In 1988 the Friends filed a Lawsuit over the Minnesota Air National Guard's flights above the BWCAW. Sonic booms and jet noise had the potential to disrupt wildlife and threaten the wilderness character of the area. The Minnesota Air National Guard eventually settled in November 1989 and the flight area's northern boundary was redrawn. This was the first time in history that the military had changed a flight path due to a wilderness area and set a precedent for other wilderness areas around the country.

The Friends have fought an ongoing issue to close the motor portages between Vermillion & Trout Lake and the portage between Moose & Basswood lakes. These motor portages, under the 1964 Wilderness Act, are mechanical in nature and have no place in a wilderness area. The portages are still operating and the issue is unresolved.

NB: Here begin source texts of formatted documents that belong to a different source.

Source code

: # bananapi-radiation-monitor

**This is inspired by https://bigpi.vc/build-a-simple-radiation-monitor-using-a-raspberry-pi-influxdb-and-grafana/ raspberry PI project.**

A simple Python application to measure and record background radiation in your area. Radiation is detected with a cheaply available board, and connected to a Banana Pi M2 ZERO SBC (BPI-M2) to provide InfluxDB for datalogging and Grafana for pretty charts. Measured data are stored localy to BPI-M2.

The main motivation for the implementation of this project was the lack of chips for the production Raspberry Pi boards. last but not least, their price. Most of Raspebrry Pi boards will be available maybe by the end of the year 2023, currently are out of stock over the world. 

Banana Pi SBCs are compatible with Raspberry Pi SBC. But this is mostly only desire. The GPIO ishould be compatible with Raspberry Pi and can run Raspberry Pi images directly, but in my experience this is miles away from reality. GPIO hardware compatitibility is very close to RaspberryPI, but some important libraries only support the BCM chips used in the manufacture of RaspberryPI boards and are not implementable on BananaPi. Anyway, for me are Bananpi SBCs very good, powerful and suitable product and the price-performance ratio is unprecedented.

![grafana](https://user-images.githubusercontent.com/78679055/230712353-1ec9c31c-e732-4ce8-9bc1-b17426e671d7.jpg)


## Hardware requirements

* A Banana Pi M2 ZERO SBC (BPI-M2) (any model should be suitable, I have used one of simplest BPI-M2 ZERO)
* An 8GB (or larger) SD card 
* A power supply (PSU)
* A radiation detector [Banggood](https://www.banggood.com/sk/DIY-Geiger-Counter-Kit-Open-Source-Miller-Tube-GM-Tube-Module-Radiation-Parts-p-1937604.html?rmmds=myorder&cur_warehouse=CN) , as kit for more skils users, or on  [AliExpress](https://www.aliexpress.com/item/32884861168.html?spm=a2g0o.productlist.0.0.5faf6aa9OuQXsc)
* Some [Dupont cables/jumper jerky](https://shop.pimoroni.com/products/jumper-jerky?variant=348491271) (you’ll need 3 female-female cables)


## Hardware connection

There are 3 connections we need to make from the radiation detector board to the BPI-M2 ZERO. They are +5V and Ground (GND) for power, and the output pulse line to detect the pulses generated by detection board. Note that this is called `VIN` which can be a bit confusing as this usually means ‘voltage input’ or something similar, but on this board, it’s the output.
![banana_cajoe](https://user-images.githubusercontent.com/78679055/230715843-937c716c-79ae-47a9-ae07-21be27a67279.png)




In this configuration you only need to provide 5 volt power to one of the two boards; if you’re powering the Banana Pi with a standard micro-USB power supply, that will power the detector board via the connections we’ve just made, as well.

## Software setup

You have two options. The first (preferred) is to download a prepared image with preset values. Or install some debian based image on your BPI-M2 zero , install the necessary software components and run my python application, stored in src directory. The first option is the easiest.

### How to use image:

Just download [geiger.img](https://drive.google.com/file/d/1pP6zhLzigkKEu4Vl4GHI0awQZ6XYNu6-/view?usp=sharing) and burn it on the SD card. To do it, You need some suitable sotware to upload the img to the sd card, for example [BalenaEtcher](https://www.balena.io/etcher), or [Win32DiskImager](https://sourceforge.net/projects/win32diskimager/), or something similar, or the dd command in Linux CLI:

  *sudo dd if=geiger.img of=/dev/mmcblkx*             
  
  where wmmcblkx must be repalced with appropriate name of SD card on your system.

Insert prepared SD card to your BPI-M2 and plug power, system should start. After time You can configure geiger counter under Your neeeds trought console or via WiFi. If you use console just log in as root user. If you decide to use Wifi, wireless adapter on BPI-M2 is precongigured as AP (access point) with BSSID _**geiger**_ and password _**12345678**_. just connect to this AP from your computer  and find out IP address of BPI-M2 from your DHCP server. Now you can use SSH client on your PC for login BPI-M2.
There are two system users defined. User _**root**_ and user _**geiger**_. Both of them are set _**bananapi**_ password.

The Friends filed a lawsuit on June 22, 2010, against AT&T to stop construction of a 450-foot telecommunications tower 15 miles east of Ely on the Fernberg Road. The tower would be lit at night and visible within the wilderness area, compromising the wilderness character of the area. The Friends case argued that the construction of an unlit 199-foot tower would serve residents of the area equally well, without intruding on the wilderness. In April 2011, the Friends, represented by a pro bono legal team from Robins Kaplan Miller & Ciresi, argued in Hennepin County District Court and in August the court ruled in favor of the Friends under the Minnesota Environmental Rights Act. AT&T appealed that decision, and the Minnesota Court of Appeals overturned the District Court in June 2012. The Minnesota Supreme Court declined to hear the case on appeal, and construction of the tower was completed in 2013. In response, the Friends announced that they would remain vigilant against other visual intrusions on the wilderness, and work with local governments to prevent similar towers from being constructed.

===Current Issues===

Proposed copper-nickel mines near the BWCAW have the potential to pollute the waters and watershed of the Boundary Waters. Mining Truth, a coalition of the Friends, Conservation Minnesota, and the Minnesota Center for Environmental Advocacy, was formed in 2012 to raise awareness of the risks of copper-nickel mining proposals. In September 2013, Mining Truth announced that they had delivered over 12,000 petitions to Minnesota Governor Mark Dayton, asking him to require yes answers to four questions before permitting any copper-nickel mine. In March 2014, The Friends of the Boundary Waters filed comments critical of the supplemental draft Environmental Impact Statement of the PolyMet mine proposal with the Minnesota Department of Natural Resources. Additionally, Mining Truth organized thousands of public comments concerned about the environmental impact of the mine plan.

Logging and mining proposals in forest management plans have the potential to affect the wilderness area. The Friends analyze and review proposals and advocate for the highest level of protection of the Boundary Waters.

The Friends continue to work for clean air legislation to protect the sensitive Superior-Quetico ecosystem and eliminate haze created by coal-fired power plants.

==Papers==

Papers relating to the Friends of the Boundary Waters Wilderness are available for research use. They include files and papers of Miron (Bud) Heinselman of St. Paul, a U.S. Forest Service ecologist who was active in the environmental movement and was an expert on the ecology of the Boundary Waters Canoe Area Wilderness of northern Minnesota. The collection consists primarily of Heinselman's records of the Friends of the Boundary Waters Wilderness and includes newspaper clippings, research files, teaching materials, correspondence, news releases, studies and reports, legal files, articles, speeches, newsletters, fact sheets, maps, legislative files, drafts of bills, photographs, and scrapbooks.